▸ **ACTION ITEM**
Only the lines from the one containing "### Phase 6: API" through the one containing "- Rate limiting" should be printed, exactly as they appear below, with both ends included.

[SOURCE MATERIAL — start]

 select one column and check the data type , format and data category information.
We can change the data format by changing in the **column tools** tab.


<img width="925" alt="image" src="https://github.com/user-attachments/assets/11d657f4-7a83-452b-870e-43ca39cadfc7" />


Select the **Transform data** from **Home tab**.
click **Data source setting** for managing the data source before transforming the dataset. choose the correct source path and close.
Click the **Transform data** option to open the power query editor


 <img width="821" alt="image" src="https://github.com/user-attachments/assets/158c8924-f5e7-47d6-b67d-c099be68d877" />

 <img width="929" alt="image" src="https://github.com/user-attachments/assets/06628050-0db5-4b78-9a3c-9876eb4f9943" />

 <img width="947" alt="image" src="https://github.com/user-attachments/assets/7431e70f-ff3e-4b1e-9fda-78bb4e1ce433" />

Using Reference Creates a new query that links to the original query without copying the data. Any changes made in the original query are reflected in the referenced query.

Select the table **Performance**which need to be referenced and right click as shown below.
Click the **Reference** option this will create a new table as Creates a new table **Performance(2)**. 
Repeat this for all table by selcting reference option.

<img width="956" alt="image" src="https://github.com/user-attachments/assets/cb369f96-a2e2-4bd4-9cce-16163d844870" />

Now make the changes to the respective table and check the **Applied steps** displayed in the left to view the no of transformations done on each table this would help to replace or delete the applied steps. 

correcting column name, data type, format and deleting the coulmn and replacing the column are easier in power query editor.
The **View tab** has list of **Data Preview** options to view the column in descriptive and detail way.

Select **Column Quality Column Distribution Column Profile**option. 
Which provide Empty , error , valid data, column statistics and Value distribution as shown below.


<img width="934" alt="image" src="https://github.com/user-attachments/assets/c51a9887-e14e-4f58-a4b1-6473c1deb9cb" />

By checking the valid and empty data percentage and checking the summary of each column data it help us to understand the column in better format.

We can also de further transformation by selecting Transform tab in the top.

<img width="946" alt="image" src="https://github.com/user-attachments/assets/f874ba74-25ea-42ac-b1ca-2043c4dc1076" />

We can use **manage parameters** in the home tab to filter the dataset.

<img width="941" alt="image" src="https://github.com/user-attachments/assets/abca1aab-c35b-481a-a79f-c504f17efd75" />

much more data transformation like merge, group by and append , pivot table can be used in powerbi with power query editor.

[SOURCE MATERIAL — finish]
[SOURCE MATERIAL — start]

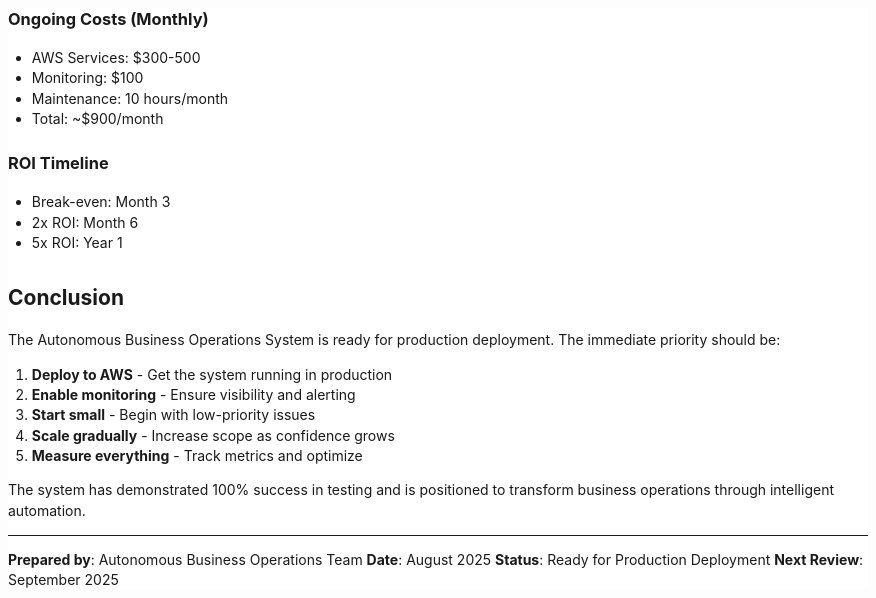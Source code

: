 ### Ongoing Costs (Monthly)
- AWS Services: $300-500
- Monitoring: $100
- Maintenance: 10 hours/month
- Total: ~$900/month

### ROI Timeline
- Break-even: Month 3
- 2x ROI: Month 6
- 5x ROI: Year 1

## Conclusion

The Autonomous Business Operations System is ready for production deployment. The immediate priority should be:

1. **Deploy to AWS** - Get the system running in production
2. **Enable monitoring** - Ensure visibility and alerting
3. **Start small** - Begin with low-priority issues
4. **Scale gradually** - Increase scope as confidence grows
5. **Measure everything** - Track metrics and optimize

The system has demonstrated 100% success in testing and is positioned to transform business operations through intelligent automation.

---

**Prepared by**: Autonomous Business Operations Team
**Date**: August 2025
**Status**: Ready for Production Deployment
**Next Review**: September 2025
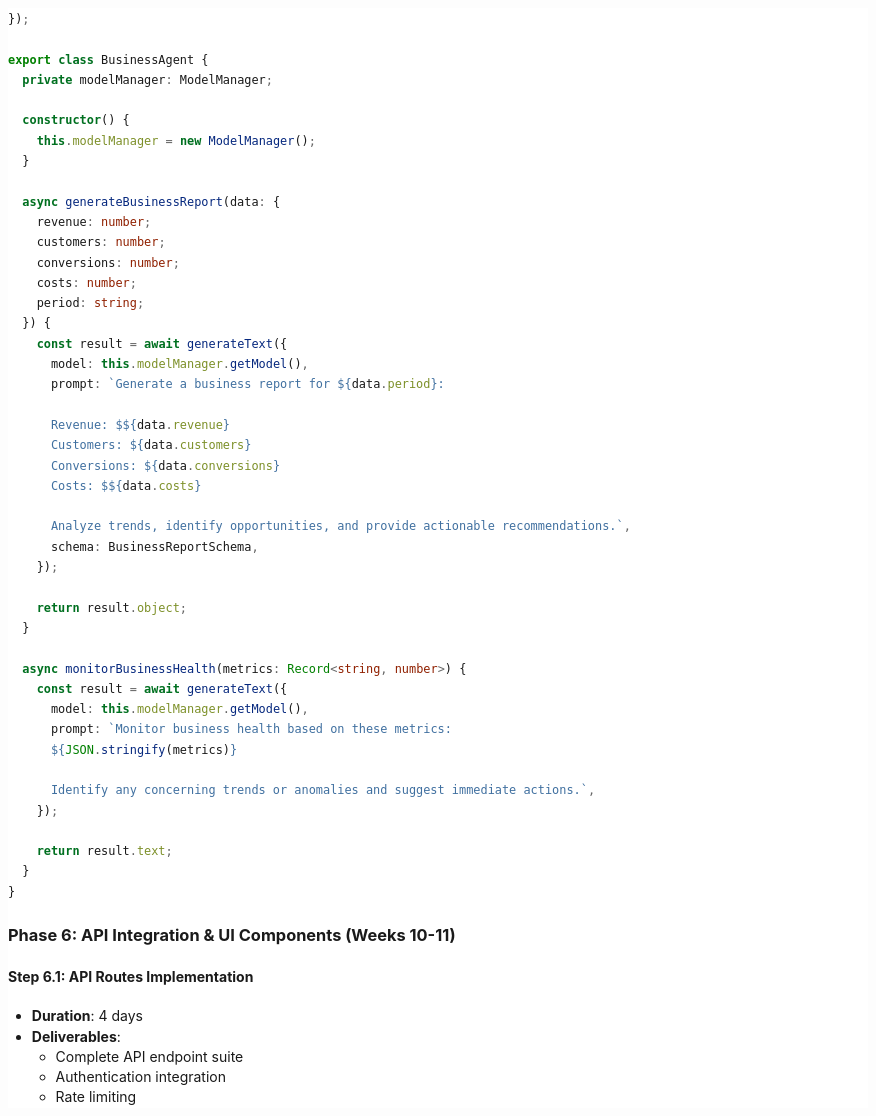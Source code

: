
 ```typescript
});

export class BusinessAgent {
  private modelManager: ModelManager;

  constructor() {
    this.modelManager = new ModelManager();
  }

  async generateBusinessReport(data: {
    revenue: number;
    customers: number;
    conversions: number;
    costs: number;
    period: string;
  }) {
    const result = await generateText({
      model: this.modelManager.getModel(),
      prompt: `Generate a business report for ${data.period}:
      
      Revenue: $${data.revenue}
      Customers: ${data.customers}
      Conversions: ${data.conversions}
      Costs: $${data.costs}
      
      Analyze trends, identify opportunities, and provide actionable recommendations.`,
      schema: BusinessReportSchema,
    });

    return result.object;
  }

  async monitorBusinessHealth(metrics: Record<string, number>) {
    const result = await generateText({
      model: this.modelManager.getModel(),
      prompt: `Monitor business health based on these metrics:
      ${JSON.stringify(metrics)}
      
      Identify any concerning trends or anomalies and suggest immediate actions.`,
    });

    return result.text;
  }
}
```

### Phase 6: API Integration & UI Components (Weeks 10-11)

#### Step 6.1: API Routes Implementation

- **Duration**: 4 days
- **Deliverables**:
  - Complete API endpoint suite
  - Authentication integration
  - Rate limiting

[SOURCE MATERIAL — finish]

▸ **WRITTEN REPLY**
### Phase 6: API Integration & UI Components (Weeks 10-11)

#### Step 6.1: API Routes Implementation

- **Duration**: 4 days
- **Deliverables**:
  - Complete API endpoint suite
  - Authentication integration
  - Rate limiting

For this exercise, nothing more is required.